Using the Relaxation Oscillations Principle for Simple Phonation Modeling

Well-known multimass models of vocal folds are useful to describe main behavior observed in human voicing but their principle of functioning, based on harmonic oscillation, may appear complex. This work is designed to show that a simple one-mass model ruled by laws of relaxation oscillation can also depict main behavior of glottis dynamic. Theory of relaxation oscillation is detailed. A relaxation oscillation model is assessed through a numerical simulation using conventional values for tissue characteristics and subglottal pressure. As expected, raising the mass decreases the fundamental frequency and increases the amplitude of vocal fold vibration: for a mass ranging from 0.01 to 0.4 g, F0 decreased from 297.5 to 42.5 Hz and vibrational amplitude increased from 1.26 to 3.25 mm (for stiffness k = 10 N m−1, damping r = 0.015 N s m−1, and subglottal pressure = 1 kPa). Stiffness value has the opposite effect.

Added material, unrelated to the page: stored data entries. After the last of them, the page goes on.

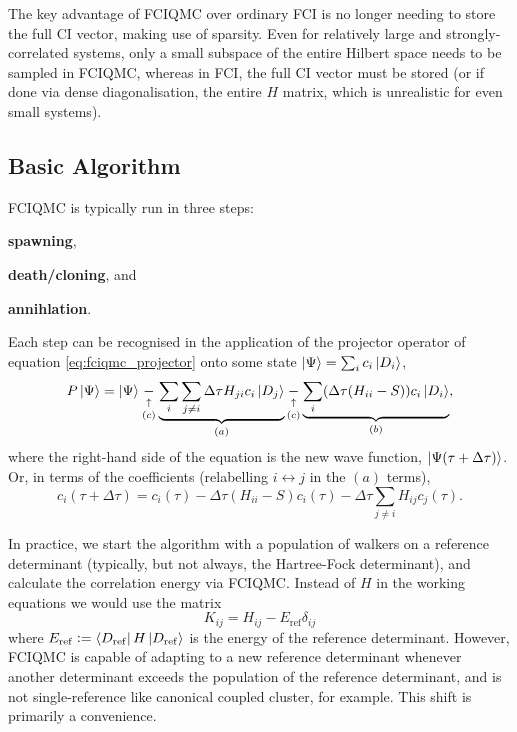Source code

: The key advantage of \gls{FCIQMC} over ordinary \gls{FCI} is no longer needing to store the full \gls{CI} vector, making use of sparsity. Even for relatively large and strongly-correlated systems, only a small subspace of the entire Hilbert space needs to be sampled in FCIQMC, whereas in FCI, the full CI vector must be stored (or if done via dense diagonalisation, the entire $H$ matrix, which is unrealistic for even small systems).

\subsection{Basic Algorithm}

\gls{FCIQMC} is typically run in three steps:
\begin{enumerate*}[label=(\alph*), itemjoin={\hspace{1em}}]
    \item \textbf{spawning},
    \item \textbf{death/cloning}, and
    \item \textbf{annihlation}.
\end{enumerate*}
Each step can be recognised in the application of the projector operator of equation \ref{eq:fciqmc_projector} onto some state
$\ket\Psi = \sum_i c_i\ket{D_i}$,
\begin{equation}
    \label{eq:fciqmc_projector_application}
    P\ket\Psi = \ket\Psi \underset{(c)}{\underset{\uparrow}{-}} \underbrace{\sum_{i}\sum_{j\neq i}\Delta\tau H_{ji}c_i\ket{D_j}}_{(a)} \underset{(c)}{\underset{\uparrow}{-}} \underbrace{\sum_i (\Delta\tau(H_{ii}-S))c_i\ket{D_i}}_{(b)},
\end{equation}
where the right-hand side of the equation is the new wave function, $\ket{\Psi(\tau+\Delta\tau)}$. Or, in terms of the coefficients (relabelling $i\leftrightarrow j$ in the $(a)$ terms),
\begin{equation}
    c_i(\tau+\Delta\tau) = c_i(\tau) - \Delta\tau(H_{ii}-S)c_i(\tau) - \Delta\tau\sum_{j\neq i}H_{ij}c_j(\tau).
\end{equation}

In practice, we start the algorithm with a population of walkers on a reference determinant (typically, but not always, the Hartree-Fock determinant), and calculate the correlation energy via FCIQMC. Instead of $H$ in the working equations we would use the matrix
\begin{equation}
    K_{ij} = H_{ij} - E_\mathrm{ref}\delta_{ij}
\end{equation}
where $E_\mathrm{ref}\mathrel{\mathop:}=\bra{D_\mathrm{ref}}H\ket{D_\mathrm{ref}}$ is the energy of the reference determinant. However, FCIQMC is capable of adapting to a new reference determinant whenever another determinant exceeds the population of the reference determinant, and is not single-reference like canonical coupled cluster, for example. This shift is primarily a convenience.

The subglottal pressure controls the fundamental frequency with a rate ranging from 20 to 50 Hz/kPa. The vibrational amplitude is also controlled linearly by subglottal pressure from 0.22 to 0.26 mm/kPa. The range of phonation threshold pressure (PTP) is close to the values currently proposed, that is, 0.1 to 1 kPa and varies with the fundamental frequency. The relaxation oscillator is a simple and useful tool for modeling vocal fold vibration.